──────── Source information
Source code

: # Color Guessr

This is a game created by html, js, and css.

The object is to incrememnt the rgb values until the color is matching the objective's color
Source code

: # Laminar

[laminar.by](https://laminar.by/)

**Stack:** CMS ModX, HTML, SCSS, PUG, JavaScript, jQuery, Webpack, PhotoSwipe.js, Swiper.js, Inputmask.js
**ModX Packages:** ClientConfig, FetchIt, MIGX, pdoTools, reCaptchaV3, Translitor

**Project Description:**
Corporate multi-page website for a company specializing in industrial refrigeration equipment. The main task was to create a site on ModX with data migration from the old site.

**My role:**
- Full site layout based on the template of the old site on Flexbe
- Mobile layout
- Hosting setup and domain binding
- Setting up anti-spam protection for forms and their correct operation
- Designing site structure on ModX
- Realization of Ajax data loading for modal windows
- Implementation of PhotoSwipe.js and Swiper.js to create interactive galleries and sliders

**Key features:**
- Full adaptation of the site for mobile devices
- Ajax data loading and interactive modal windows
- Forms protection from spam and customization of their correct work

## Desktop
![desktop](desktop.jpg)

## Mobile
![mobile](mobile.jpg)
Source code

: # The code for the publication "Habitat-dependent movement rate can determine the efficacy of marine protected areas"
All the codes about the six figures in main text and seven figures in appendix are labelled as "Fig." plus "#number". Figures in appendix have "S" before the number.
────────────────
▸ Exercise description: Filtering the entries above by the word "PhotoSwipe", copy each line that matches.

▸ Response area:
**Stack:** CMS ModX, HTML, SCSS, PUG, JavaScript, jQuery, Webpack, PhotoSwipe.js, Swiper.js, Inputmask.js
- Implementation of PhotoSwipe.js and Swiper.js to create interactive galleries and sliders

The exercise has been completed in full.